私が部屋で寝ようとすると、男がついてきて部屋を閉め、
「ここまで送った代金をよこせ」と言うのです。
私は「いや、さっき2500ルピー払っただろう。」と言うと、「あれはお前のホテルを探すためのお金であって、ここまで送った代金は含まれていない。」と言うのです。
私は怒りが心頭し、「NO!Money!You go out!!」と言うと、
彼は私に近づき、「これは俺の街だ。お前は赤の他人だろ?従うのがルールだ。」と言うのです。
私は唖然としました。冷や汗が流れたのを覚えています。

私は2000ルピーほど支払い、彼は去っていきました。
「また明日来るからな。
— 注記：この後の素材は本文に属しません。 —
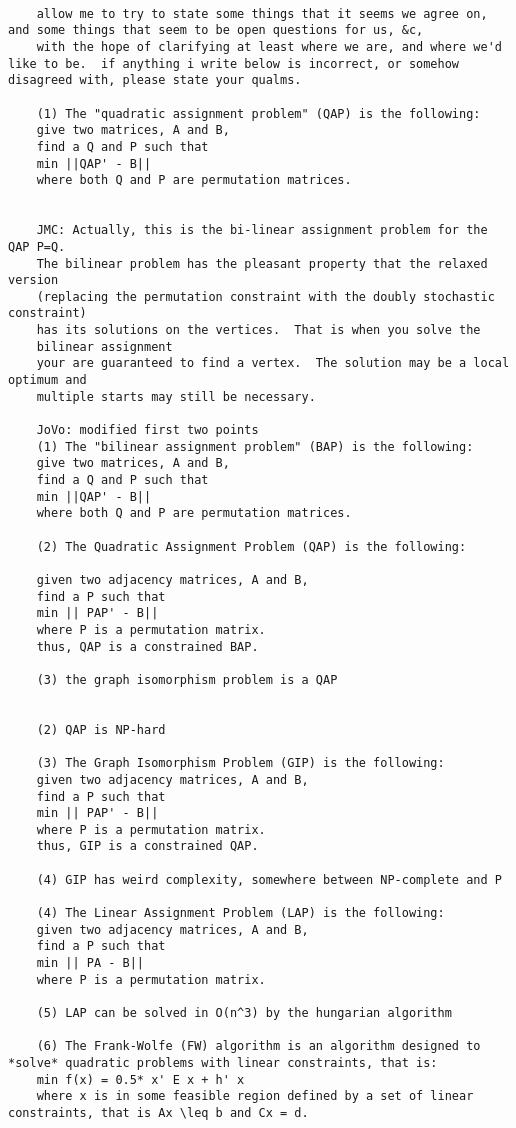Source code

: \begin{verbatim}

	allow me to try to state some things that it seems we agree on, and some things that seem to be open questions for us, &c,
	with the hope of clarifying at least where we are, and where we'd like to be.  if anything i write below is incorrect, or somehow disagreed with, please state your qualms.

	(1) The "quadratic assignment problem" (QAP) is the following:  
	give two matrices, A and B,
	find a Q and P such that
	min ||QAP' - B||
	where both Q and P are permutation matrices.


	JMC: Actually, this is the bi-linear assignment problem for the QAP P=Q.
	The bilinear problem has the pleasant property that the relaxed version
	(replacing the permutation constraint with the doubly stochastic constraint)
	has its solutions on the vertices.  That is when you solve the
	bilinear assignment
	your are guaranteed to find a vertex.  The solution may be a local optimum and
	multiple starts may still be necessary.
	
	JoVo: modified first two points
	(1) The "bilinear assignment problem" (BAP) is the following:  
	give two matrices, A and B,
	find a Q and P such that
	min ||QAP' - B||
	where both Q and P are permutation matrices.

	(2) The Quadratic Assignment Problem (QAP) is the following:

	given two adjacency matrices, A and B,
	find a P such that
	min || PAP' - B||
	where P is a permutation matrix.
	thus, QAP is a constrained BAP.

	(3) the graph isomorphism problem is a QAP
	
	
	(2) QAP is NP-hard

	(3) The Graph Isomorphism Problem (GIP) is the following:
	given two adjacency matrices, A and B,
	find a P such that
	min || PAP' - B||
	where P is a permutation matrix.
	thus, GIP is a constrained QAP.

	(4) GIP has weird complexity, somewhere between NP-complete and P

	(4) The Linear Assignment Problem (LAP) is the following:
	given two adjacency matrices, A and B,
	find a P such that
	min || PA - B||
	where P is a permutation matrix.

	(5) LAP can be solved in O(n^3) by the hungarian algorithm

	(6) The Frank-Wolfe (FW) algorithm is an algorithm designed to *solve* quadratic problems with linear constraints, that is:
	min f(x) = 0.5* x' E x + h' x
	where x is in some feasible region defined by a set of linear constraints, that is Ax \leq b and Cx = d.


\end{verbatim}

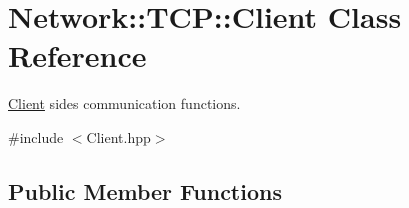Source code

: \hypertarget{class_network_1_1_t_c_p_1_1_client}{}\section{Network\+:\+:T\+CP\+:\+:Client Class Reference}
\label{class_network_1_1_t_c_p_1_1_client}


\hyperlink{class_network_1_1_t_c_p_1_1_client}{Client} side\textquotesingle{}s communication functions.  




{\ttfamily \#include $<$Client.\+hpp$>$}

\subsection*{Public Member Functions}
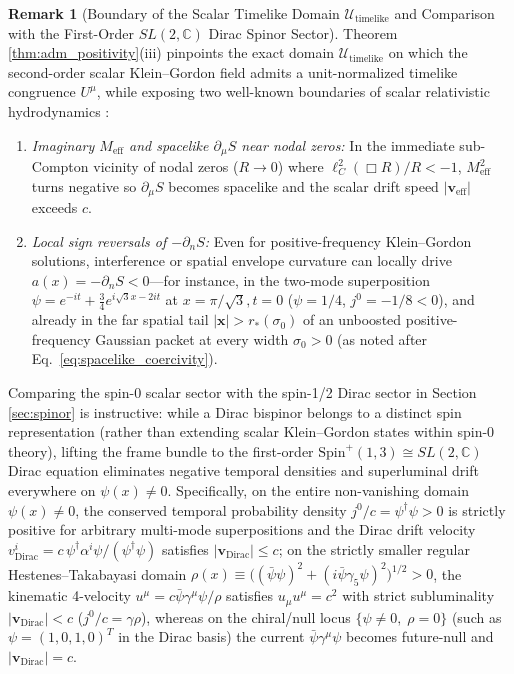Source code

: \documentclass[11pt, a4paper]{article}
\theoremstyle{definition}
\newtheorem{remark}[theorem]{Remark}
\begin{document}
\begin{remark}[Boundary of the Scalar Timelike Domain $\mathcal{U}_{\text{timelike}}$ and Comparison with the First-Order $SL(2,\mathbb{C})$ Dirac Spinor Sector]
\label{rem:subcompton_spinor_bridge}
\label{rem:compton_spinor_bridge}
Theorem \ref{thm:adm_positivity}(iii) pinpoints the exact domain $\mathcal{U}_{\text{timelike}}$ on which the second-order scalar Klein--Gordon field admits a unit-normalized timelike congruence $U^\mu$, while exposing two well-known boundaries of scalar relativistic hydrodynamics \cite{Takabayasi1952, Bohm1952}:
\begin{enumerate}[label=\arabic*., nosep]
    \item \textit{Imaginary $M_{\text{eff}}$ and spacelike $\partial_\mu S$ near nodal zeros:} In the immediate sub-Compton vicinity of nodal zeros ($R \to 0$) where $\ell_C^2(\Box R)/R < -1$, $M_{\text{eff}}^2$ turns negative so $\partial_\mu S$ becomes spacelike and the scalar drift speed $|\mathbf{v}_{\text{eff}}|$ exceeds $c$.
    \item \textit{Local sign reversals of $-\partial_n S$:} Even for positive-frequency Klein--Gordon solutions, interference or spatial envelope curvature can locally drive $a(x) = -\partial_n S < 0$---for instance, in the two-mode superposition $\psi = e^{-it} + \frac{3}{4}e^{i\sqrt{3}x - 2it}$ at $x = \pi/\sqrt{3}, t = 0$ ($\psi = 1/4$, $j^0 = -1/8 < 0$), and already in the far spatial tail $|\mathbf{x}| > r_*(\sigma_0)$ of an unboosted positive-frequency Gaussian packet at every width $\sigma_0 > 0$ (as noted after Eq.~\eqref{eq:spacelike_coercivity}).
\end{enumerate}
Comparing the spin-0 scalar sector with the spin-1/2 Dirac sector in Section \ref{sec:spinor} is instructive: while a Dirac bispinor belongs to a distinct spin representation (rather than extending scalar Klein--Gordon states within spin-0 theory), lifting the frame bundle to the first-order $\text{Spin}^+(1,3) \cong SL(2,\mathbb{C})$ Dirac equation eliminates negative temporal densities and superluminal drift everywhere on $\psi(x) \neq 0$. Specifically, on the entire non-vanishing domain $\psi(x) \neq 0$, the conserved temporal probability density $j^0/c = \psi^\dagger\psi > 0$ is strictly positive for arbitrary multi-mode superpositions and the Dirac drift velocity $v^i_{\text{Dirac}} = c\,\psi^\dagger\alpha^i\psi/(\psi^\dagger\psi)$ satisfies $|\mathbf{v}_{\text{Dirac}}| \le c$; on the strictly smaller regular Hestenes--Takabayasi domain $\rho(x) \equiv \big((\bar{\psi}\psi)^2 + (i\bar{\psi}\gamma_5\psi)^2\big)^{1/2} > 0$, the kinematic 4-velocity $u^\mu = c\bar{\psi}\gamma^\mu\psi / \rho$ satisfies $u_\mu u^\mu = c^2$ with strict subluminality $|\mathbf{v}_{\text{Dirac}}| < c$ ($j^0/c = \gamma\rho$), whereas on the chiral/null locus $\{\psi \neq 0,\; \rho = 0\}$ (such as $\psi = (1, 0, 1, 0)^T$ in the Dirac basis) the current $\bar{\psi}\gamma^\mu\psi$ becomes future-null and $|\mathbf{v}_{\text{Dirac}}| = c$.
\end{remark}
\end{document}
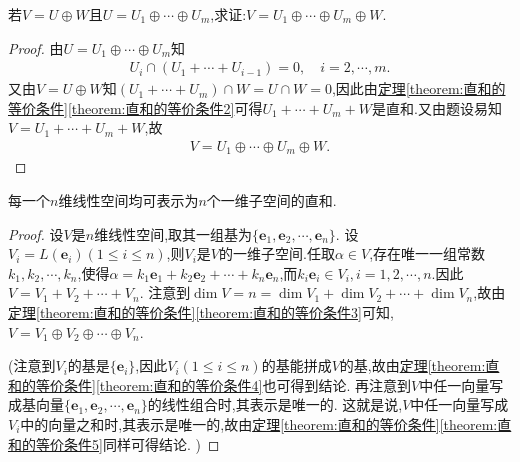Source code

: \documentclass[../../main.tex]{subfiles}%
\begin{document}
\begin{proposition}\label{proposition:直和的传递性}
若\(V = U\oplus W\)且\(U = U_1\oplus \cdots \oplus U_m\),求证:\(V =U_1\oplus \cdots \oplus U_m\oplus W\). 
\end{proposition}
\begin{proof}
由\(U = U_1\oplus \cdots \oplus U_m\)知
\begin{align*}
U_i\cap (U_1+\cdots +U_{i-1}) = 0,\quad i=2,\cdots,m.
\end{align*}
又由\(V = U\oplus W\)知\((U_1+ \cdots + U_m)\cap W=U\cap W = 0\),因此由\hyperref[theorem:直和的等价条件2]{定理\ref{theorem:直和的等价条件}\ref{theorem:直和的等价条件2}}可得\(U_1+ \cdots + U_m+ W\)是直和.又由题设易知$V=U_1+ \cdots + U_m+ W$,故
\begin{align*}
V = U_1\oplus \cdots \oplus U_m\oplus W.
\end{align*}

\end{proof}

\begin{proposition}\label{proposition:n维线性空间的一维直和分解}
每一个\(n\)维线性空间均可表示为\(n\)个一维子空间的直和.
\end{proposition}
\begin{proof}
设\(V\)是\(n\)维线性空间,取其一组基为\(\{\boldsymbol{e}_1,\boldsymbol{e}_2,\cdots,\boldsymbol{e}_n\}\). 设\(V_i = L(\boldsymbol{e}_i)(1\leqslant  i\leqslant  n)\),则\(V_i\)是\(V\)的一维子空间.任取$\alpha\in V$,存在唯一一组常数$k_1,k_2,\cdots,k_n$,使得$\alpha =k_1\boldsymbol{e}_1+k_2\boldsymbol{e}_2+\cdots +k_n\boldsymbol{e}_n$,而$k_i\boldsymbol{e}_i\in V_i,i=1,2,\cdots ,n.$因此\(V = V_1 + V_2+\cdots+V_n\). 注意到\(\dim V = n=\dim V_1+\dim V_2+\cdots+\dim V_n\),故由\hyperref[theorem:直和的等价条件3]{定理\ref{theorem:直和的等价条件}\ref{theorem:直和的等价条件3}}可知,\(V = V_1\oplus V_2\oplus\cdots\oplus V_n\). 

(注意到\(V_i\)的基是\(\{\boldsymbol{e}_i\}\),因此\(V_i(1\leqslant  i\leqslant  n)\)的基能拼成\(V\)的基,故由\hyperref[theorem:直和的等价条件4]{定理\ref{theorem:直和的等价条件}\ref{theorem:直和的等价条件4}}也可得到结论. 再注意到\(V\)中任一向量写成基向量\(\{\boldsymbol{e}_1,\boldsymbol{e}_2,\cdots,\boldsymbol{e}_n\}\)的线性组合时,其表示是唯一的. 这就是说,\(V\)中任一向量写成\(V_i\)中的向量之和时,其表示是唯一的,故由\hyperref[theorem:直和的等价条件5]{定理\ref{theorem:直和的等价条件}\ref{theorem:直和的等价条件5}}同样可得结论. )
\end{proof}
\end{document}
」と言い放ちながら。

私は彼がいなくなった後、足がガクガク震えたことを覚えています。寝ようと思っていても、15分ほどで目を覚まし、彼の最後に言い放った言葉が脳裏から離れませんでした。
時刻は深夜3時すぎ、部屋の窓から外を見ると歩いている人たちがいました。
もしかしたら彼らについていけば、駅につけるかもと思い、私は意を決し、外に出ました。
フロントのインド人に「この時間にどこ行くんだ?」と聞かれましたが、私は無視し、外へ出、歩いている人たちに着いて来ました。
5時間ほどひたすら歩きました。すると駅が見えるではありませんか?私はほっと安堵をし、無事その後インドを旅しました。
これが私の海外旅行で起こった危険な出来事です。